1,M,30,urdu,english 
2,F,26,finnish,english swedish german
3,M,20,finnish,english french swedish 
4,F,20,finnish,english swedish 
5,F,29,finnish,english 
6,F,23,swedish,finnish english 
7,F,19,swedish,finnish english french 
8,F,25,finnish,english swedish german russian french estonian
9,F,27,finnish,english italian swedish spanish french
10,F,20,finnish,english 
11,F,26,finnish,english swedish
12,F,27,finnish,english swedish french spanish
13,F,30,finnish,english russian swedish 
14,F,28,finnish,english swedish spanish german 
15,M,34,finnish,swedish english german spanish russian 
16,F,29,finnish,english swedish french spanish estonian 
17,F,19,swedish,finnish english french korean
18,M,27,finnish,english swedish german russian spanish dutch
19,F,27,finnish,english swedish russian 
20,F,26,finnish,english swedish 
21,M,23,finnish,english swedish
22,M,30,english,finnish 
23,F,25,finnish,swedish english spanish 
24,F,21,finnish,english swedish spanish 
25,F,26,finnish,english swedish
26,M,20,polish,english spanish finnish 
27,M,25,finnish,english french 
28,F,21,russian,finnish english french 
Olaola
  • 29
  • 7
  • Please, post some sample data with the related expected output. Don't post them as comments, images, tables or links to off-site services but use text and include them to your original question. Thanks. – James Brown Nov 28 '21 at 11:15
  • @JamesBrown data attached. Thank you! – Olaola Nov 28 '21 at 11:19
  • Non-broadcast answer : `1\d|[2-8]\d|9[0-8] ` – sln Nov 28 '21 at 20:10

2 Answers2

1

\d is not valid for POSIX basic or extended regular expressions.

You could use this:

grep -E '^([1-8][0-9]|9[0-8])(,|$)'

(,|$) allows for a trailing comma, or the end of the line, if it's a single column.
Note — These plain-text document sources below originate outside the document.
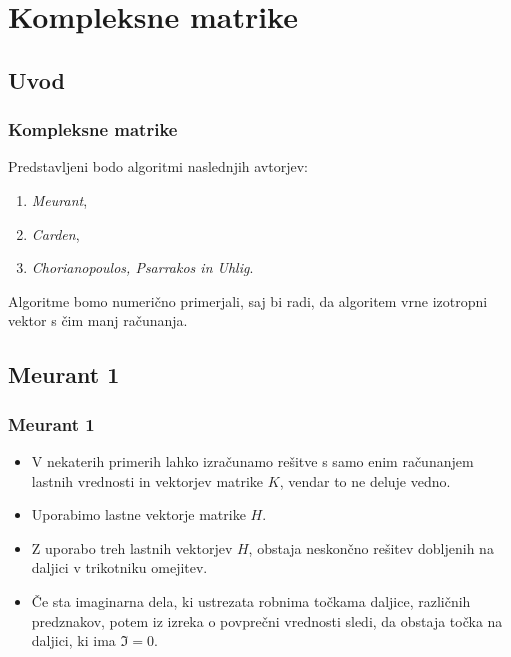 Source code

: \documentclass{beamer}
\begin{document}
\section{Kompleksne matrike} %
\subsection{Uvod}
\begin{frame}
\frametitle{Kompleksne matrike}
Predstavljeni bodo algoritmi naslednjih avtorjev:\medskip
\begin{enumerate}[1.]
\item \emph{Meurant},
\item \emph{Carden},
\item \emph{Chorianopoulos, Psarrakos in Uhlig}.
\end{enumerate}\medskip
Algoritme bomo numerično primerjali, saj bi radi, da algoritem vrne izotropni vektor s čim manj računanja.
\end{frame}
\subsection{Meurant 1}
\begin{frame}
\frametitle{Meurant 1}
\begin{itemize}
\item V nekaterih primerih lahko izračunamo rešitve s samo enim ra\-ču\-na\-njem lastnih vrednosti in vektorjev matrike $K$, vendar to ne deluje vedno.
\item Uporabimo lastne vektorje matrike $H$.
\item Z uporabo treh lastnih vektorjev $H$, obstaja neskončno rešitev dobljenih na daljici v trikotniku omejitev.
\item  Če sta imaginarna dela, ki ustrezata robnima točkama daljice, različnih predznakov, potem iz izreka o povprečni vrednosti sledi, da obstaja točka na daljici, ki ima $\Im =0$.%
\end{itemize}
\end{frame}
\end{document}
Given your data example, you may be better off with sed '10,98!d' file.csv to print line 10, up to 98.

dan
  • 4,846
  • 6
  • 15
  • Thank you @Dan ! Your regex did not solve my problem 100% as it matches numbers from other columns and numbers higher than 100. But your tip about the ´/d´ helped me! I got the result with the expression grep -E '^[0-9]{2},|9[0-8]' file.csv – Olaola Nov 28 '21 at 11:28
  • @Olaola I left out the first set of parenthesis originally, try again. – dan Nov 28 '21 at 11:30
1

Consider using awk for such tasks:

$ awk -F, '$1>=10 && $1<99' file.csv
James Brown
  • 36,089
  • 7
  • 43
  • 59